◆ **Material supplied**
----------------------------------------
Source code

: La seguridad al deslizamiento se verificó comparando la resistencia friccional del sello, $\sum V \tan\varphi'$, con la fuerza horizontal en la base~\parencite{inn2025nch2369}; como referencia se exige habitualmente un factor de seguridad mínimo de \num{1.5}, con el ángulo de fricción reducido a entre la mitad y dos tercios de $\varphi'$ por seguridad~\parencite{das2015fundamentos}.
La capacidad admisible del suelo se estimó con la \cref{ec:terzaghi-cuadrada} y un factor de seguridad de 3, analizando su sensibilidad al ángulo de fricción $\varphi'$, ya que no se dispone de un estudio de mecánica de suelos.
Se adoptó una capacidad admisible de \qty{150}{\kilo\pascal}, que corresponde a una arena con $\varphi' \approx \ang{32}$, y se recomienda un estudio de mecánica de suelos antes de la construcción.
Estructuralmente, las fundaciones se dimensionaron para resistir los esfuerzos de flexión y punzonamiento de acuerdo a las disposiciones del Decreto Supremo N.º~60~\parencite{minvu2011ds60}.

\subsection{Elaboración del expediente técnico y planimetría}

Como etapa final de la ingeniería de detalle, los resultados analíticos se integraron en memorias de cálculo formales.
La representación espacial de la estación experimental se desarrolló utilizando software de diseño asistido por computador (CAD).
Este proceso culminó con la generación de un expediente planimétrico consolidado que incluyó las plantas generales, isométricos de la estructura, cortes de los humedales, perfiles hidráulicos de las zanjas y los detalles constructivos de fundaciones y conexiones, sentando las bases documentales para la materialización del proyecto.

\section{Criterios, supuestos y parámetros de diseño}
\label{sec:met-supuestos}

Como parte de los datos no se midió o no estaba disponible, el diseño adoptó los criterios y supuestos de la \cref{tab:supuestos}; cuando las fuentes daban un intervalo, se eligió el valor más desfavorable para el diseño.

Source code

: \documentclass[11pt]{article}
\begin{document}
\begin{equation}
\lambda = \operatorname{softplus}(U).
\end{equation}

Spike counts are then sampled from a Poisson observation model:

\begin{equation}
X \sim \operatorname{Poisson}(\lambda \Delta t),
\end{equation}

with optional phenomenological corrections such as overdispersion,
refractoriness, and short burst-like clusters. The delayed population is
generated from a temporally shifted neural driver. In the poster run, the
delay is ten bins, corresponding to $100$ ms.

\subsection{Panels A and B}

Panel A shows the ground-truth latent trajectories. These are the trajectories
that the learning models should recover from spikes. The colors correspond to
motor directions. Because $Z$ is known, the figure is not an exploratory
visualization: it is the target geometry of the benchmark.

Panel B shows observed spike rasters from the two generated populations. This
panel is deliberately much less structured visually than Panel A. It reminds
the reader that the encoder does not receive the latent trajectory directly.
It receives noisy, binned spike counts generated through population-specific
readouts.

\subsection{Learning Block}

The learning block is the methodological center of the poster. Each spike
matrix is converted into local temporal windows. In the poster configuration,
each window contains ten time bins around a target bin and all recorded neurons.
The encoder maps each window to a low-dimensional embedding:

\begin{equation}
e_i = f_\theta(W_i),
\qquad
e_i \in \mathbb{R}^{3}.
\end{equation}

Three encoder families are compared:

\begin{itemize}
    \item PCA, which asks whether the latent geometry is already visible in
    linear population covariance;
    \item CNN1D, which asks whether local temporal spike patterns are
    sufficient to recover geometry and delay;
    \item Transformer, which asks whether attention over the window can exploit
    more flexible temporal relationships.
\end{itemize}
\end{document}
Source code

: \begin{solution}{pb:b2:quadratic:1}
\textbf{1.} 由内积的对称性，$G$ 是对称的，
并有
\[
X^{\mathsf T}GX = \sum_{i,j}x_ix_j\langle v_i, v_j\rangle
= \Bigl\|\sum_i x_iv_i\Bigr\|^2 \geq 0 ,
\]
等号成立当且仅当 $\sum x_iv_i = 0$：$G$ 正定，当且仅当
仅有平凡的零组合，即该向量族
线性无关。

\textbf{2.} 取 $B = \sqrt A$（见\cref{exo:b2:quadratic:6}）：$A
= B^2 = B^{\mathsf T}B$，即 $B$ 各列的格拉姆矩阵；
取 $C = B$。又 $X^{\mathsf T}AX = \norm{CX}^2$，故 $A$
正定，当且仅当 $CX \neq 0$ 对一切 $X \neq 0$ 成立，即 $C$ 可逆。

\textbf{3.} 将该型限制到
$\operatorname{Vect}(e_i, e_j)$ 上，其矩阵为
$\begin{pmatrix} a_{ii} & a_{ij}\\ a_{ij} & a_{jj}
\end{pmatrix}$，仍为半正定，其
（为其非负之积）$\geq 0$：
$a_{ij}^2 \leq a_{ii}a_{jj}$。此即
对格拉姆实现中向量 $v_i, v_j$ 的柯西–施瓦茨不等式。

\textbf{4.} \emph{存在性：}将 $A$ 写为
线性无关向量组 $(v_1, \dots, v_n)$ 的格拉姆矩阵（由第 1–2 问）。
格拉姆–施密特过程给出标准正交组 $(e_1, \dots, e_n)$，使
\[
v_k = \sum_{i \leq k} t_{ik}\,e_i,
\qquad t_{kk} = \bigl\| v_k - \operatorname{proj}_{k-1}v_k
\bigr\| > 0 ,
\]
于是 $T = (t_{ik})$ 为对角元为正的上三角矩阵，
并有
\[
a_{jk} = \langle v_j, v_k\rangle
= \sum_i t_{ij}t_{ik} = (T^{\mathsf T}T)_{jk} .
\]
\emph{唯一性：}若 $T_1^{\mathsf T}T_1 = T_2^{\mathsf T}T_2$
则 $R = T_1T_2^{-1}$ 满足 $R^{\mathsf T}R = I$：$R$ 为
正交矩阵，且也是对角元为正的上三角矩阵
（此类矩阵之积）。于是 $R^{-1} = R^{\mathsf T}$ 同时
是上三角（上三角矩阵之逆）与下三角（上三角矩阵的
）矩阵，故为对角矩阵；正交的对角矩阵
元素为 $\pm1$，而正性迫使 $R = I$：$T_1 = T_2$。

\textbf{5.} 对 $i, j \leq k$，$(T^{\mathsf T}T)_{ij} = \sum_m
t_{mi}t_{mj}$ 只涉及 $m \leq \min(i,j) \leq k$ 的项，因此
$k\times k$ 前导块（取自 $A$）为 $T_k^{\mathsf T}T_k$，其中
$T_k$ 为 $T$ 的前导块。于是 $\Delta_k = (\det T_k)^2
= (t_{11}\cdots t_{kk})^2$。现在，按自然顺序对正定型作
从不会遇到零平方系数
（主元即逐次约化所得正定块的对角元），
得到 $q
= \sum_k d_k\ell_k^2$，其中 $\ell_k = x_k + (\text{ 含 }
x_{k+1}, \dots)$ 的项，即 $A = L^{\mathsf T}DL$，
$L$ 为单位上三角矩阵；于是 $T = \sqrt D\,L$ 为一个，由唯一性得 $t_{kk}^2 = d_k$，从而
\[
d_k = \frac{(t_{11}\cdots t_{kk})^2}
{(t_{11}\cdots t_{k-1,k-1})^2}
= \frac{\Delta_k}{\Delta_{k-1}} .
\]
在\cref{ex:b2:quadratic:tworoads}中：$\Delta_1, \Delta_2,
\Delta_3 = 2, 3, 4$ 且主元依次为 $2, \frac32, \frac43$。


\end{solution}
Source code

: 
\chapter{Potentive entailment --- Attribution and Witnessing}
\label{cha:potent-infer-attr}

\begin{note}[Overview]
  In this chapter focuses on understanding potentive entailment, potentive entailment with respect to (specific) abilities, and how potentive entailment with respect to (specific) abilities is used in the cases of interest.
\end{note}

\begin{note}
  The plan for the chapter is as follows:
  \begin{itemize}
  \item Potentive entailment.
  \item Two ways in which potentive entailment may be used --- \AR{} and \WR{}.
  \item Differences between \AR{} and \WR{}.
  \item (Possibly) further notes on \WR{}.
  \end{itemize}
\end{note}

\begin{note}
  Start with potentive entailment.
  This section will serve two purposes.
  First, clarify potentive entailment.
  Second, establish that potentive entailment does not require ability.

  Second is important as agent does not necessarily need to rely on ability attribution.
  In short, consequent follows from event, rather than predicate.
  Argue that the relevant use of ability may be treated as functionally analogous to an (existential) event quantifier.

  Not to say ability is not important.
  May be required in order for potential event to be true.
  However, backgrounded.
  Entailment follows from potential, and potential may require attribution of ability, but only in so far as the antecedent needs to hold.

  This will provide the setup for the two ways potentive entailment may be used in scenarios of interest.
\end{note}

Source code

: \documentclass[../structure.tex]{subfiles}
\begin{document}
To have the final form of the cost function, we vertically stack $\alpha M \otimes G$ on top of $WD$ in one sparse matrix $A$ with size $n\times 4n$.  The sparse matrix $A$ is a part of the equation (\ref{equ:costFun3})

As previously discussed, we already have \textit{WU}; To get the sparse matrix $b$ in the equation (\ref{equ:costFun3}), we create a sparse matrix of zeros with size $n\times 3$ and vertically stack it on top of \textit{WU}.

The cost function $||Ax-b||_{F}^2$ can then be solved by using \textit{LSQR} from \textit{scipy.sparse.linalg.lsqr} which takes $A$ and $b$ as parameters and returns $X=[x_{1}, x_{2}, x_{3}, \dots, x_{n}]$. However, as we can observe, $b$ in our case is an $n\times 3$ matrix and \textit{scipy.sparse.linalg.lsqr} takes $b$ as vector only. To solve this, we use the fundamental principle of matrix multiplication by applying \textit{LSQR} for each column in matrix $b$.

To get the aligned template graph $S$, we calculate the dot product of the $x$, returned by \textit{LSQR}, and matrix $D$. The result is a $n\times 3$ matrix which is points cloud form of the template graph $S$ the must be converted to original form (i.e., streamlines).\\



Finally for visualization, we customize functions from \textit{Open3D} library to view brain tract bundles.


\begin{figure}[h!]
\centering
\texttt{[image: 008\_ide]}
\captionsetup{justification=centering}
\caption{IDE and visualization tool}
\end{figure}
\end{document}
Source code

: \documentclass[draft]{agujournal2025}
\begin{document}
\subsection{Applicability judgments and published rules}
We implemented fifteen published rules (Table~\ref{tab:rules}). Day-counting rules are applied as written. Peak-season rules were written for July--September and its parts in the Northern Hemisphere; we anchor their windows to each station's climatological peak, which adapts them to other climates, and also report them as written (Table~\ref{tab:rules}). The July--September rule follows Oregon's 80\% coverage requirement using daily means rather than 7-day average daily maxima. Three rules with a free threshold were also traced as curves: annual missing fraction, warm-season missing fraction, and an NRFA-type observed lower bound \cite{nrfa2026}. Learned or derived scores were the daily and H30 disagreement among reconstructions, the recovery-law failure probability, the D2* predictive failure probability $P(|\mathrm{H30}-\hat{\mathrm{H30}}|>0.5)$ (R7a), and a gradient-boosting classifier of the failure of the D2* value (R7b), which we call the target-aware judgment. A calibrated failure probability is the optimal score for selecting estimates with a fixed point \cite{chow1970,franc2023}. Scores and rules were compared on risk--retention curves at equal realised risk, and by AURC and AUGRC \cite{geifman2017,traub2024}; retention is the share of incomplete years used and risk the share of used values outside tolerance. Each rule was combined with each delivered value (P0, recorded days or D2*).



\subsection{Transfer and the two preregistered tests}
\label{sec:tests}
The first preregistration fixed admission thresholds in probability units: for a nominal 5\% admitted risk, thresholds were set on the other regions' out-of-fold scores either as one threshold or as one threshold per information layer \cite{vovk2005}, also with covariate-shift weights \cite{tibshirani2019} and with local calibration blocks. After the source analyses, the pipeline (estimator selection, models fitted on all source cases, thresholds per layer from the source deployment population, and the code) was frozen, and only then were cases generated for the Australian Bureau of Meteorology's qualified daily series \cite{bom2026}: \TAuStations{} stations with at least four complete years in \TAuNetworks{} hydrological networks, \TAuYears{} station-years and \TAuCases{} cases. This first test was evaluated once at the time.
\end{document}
----------------------------------------
◆ **About this task**
Extract each line from the entries above that contains the string "already".

◆ **Worked solution**
    \item PCA, which asks whether the latent geometry is already visible in
As previously discussed, we already have \textit{WU}; To get the sparse matrix $b$ in the equation (\ref{equ:costFun3}), we create a sparse matrix of zeros with size $n\times 3$ and vertically stack it on top of \textit{WU}.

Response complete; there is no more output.